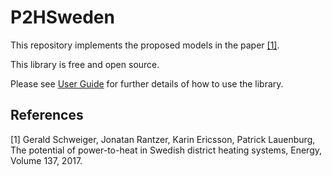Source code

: # P2HSweden

This repository implements the proposed models in the paper [[1]](#1).

This library is free and open source.

Please see [User Guide](https://github.com/GersHub/P2HSweden/blob/master/Power2Heat/User%20guide/Guide.md) for further details of how to use the library.


## References
<a id="1">[1]</a> 
Gerald Schweiger, Jonatan Rantzer, Karin Ericsson, Patrick Lauenburg,
The potential of power-to-heat in Swedish district heating systems,
Energy, Volume 137, 2017.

■ **Brief**
Please reproduce every entry above exactly, but leave out the pictures.

■ **Written reply**
Source code

: # P2HSweden

This repository implements the proposed models in the paper [[1]](#1).

This library is free and open source.

Please see [User Guide](https://github.com/GersHub/P2HSweden/blob/master/Power2Heat/User%20guide/Guide.md) for further details of how to use the library.


## References
<a id="1">[1]</a> 
Gerald Schweiger, Jonatan Rantzer, Karin Ericsson, Patrick Lauenburg,
The potential of power-to-heat in Swedish district heating systems,
Energy, Volume 137, 2017.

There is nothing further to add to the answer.